Collected data
* * * * *

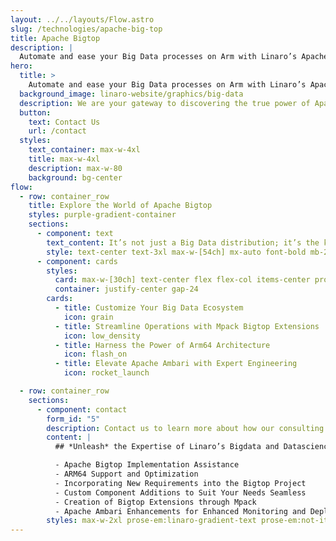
 ```yaml
---
layout: ../../layouts/Flow.astro
slug: /technologies/apache-big-top
title: Apache Bigtop
description: |
  Automate and ease your Big Data processes on Arm with Linaro’s Apache Bigtop Consulting.
hero:
  title: >
    Automate and ease your Big Data processes on Arm with Linaro’s Apache Bigtop Consulting.
  background_image: linaro-website/graphics/big-data
  description: We are your gateway to discovering the true power of Apache Bigtop, the leading open-source Big Data distribution.
  button:
    text: Contact Us
    url: /contact
  styles:
    text_container: max-w-4xl
    title: max-w-4xl
    description: max-w-80
    background: bg-center
flow:
  - row: container_row
    title: Explore the World of Apache Bigtop
    styles: purple-gradient-container
    sections:
      - component: text
        text_content: It’s not just a Big Data distribution; it’s the key to unlocking your data-driven future from initial planning to successful deployment.
        style: text-center text-3xl max-w-[54ch] mx-auto font-bold mb-24
      - component: cards
        styles:
          card: max-w-[30ch] text-center flex flex-col items-center prose-headings:text-[1.5rem]
          container: justify-center gap-24
        cards:
          - title: Customize Your Big Data Ecosystem
            icon: grain
          - title: Streamline Operations with Mpack Bigtop Extensions
            icon: low_density
          - title: Harness the Power of Arm64 Architecture
            icon: flash_on
          - title: Elevate Apache Ambari with Expert Engineering
            icon: rocket_launch

  - row: container_row
    sections:
      - component: contact
        form_id: "5"
        description: Contact us to learn more about how our consulting services can empower your Big Data projects with Apache Bigtop.
        content: |
          ## *Unleash* the Expertise of Linaro’s Bigdata and Datascience Team

          - Apache Bigtop Implementation Assistance 
          - ARM64 Support and Optimization 
          - Incorporating New Requirements into the Bigtop Project 
          - Custom Component Additions to Suit Your Needs Seamless 
          - Creation of Bigtop Extensions through Mpack 
          - Apache Ambari Enhancements for Enhanced Monitoring and Deployment
        styles: max-w-2xl prose-em:linaro-gradient-text prose-em:not-italic prose-headings:text-5xl prose-ul:text-xl prose-headings:leading-tight
---
```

* * * * *

Hand back the records above exactly, leaving out every picture.

» WRITTEN RESPONSE
 ```yaml
---
layout: ../../layouts/Flow.astro
slug: /technologies/apache-big-top
title: Apache Bigtop
description: |
  Automate and ease your Big Data processes on Arm with Linaro’s Apache Bigtop Consulting.
hero:
  title: >
    Automate and ease your Big Data processes on Arm with Linaro’s Apache Bigtop Consulting.
  background_image: linaro-website/graphics/big-data
  description: We are your gateway to discovering the true power of Apache Bigtop, the leading open-source Big Data distribution.
  button:
    text: Contact Us
    url: /contact
  styles:
    text_container: max-w-4xl
    title: max-w-4xl
    description: max-w-80
    background: bg-center
flow:
  - row: container_row
    title: Explore the World of Apache Bigtop
    styles: purple-gradient-container
    sections:
      - component: text
        text_content: It’s not just a Big Data distribution; it’s the key to unlocking your data-driven future from initial planning to successful deployment.
        style: text-center text-3xl max-w-[54ch] mx-auto font-bold mb-24
      - component: cards
        styles:
          card: max-w-[30ch] text-center flex flex-col items-center prose-headings:text-[1.5rem]
          container: justify-center gap-24
        cards:
          - title: Customize Your Big Data Ecosystem
            icon: grain
          - title: Streamline Operations with Mpack Bigtop Extensions
            icon: low_density
          - title: Harness the Power of Arm64 Architecture
            icon: flash_on
          - title: Elevate Apache Ambari with Expert Engineering
            icon: rocket_launch

  - row: container_row
    sections:
      - component: contact
        form_id: "5"
        description: Contact us to learn more about how our consulting services can empower your Big Data projects with Apache Bigtop.
        content: |
          ## *Unleash* the Expertise of Linaro’s Bigdata and Datascience Team

          - Apache Bigtop Implementation Assistance 
          - ARM64 Support and Optimization 
          - Incorporating New Requirements into the Bigtop Project 
          - Custom Component Additions to Suit Your Needs Seamless 
          - Creation of Bigtop Extensions through Mpack 
          - Apache Ambari Enhancements for Enhanced Monitoring and Deployment
        styles: max-w-2xl prose-em:linaro-gradient-text prose-em:not-italic prose-headings:text-5xl prose-ul:text-xl prose-headings:leading-tight
---
```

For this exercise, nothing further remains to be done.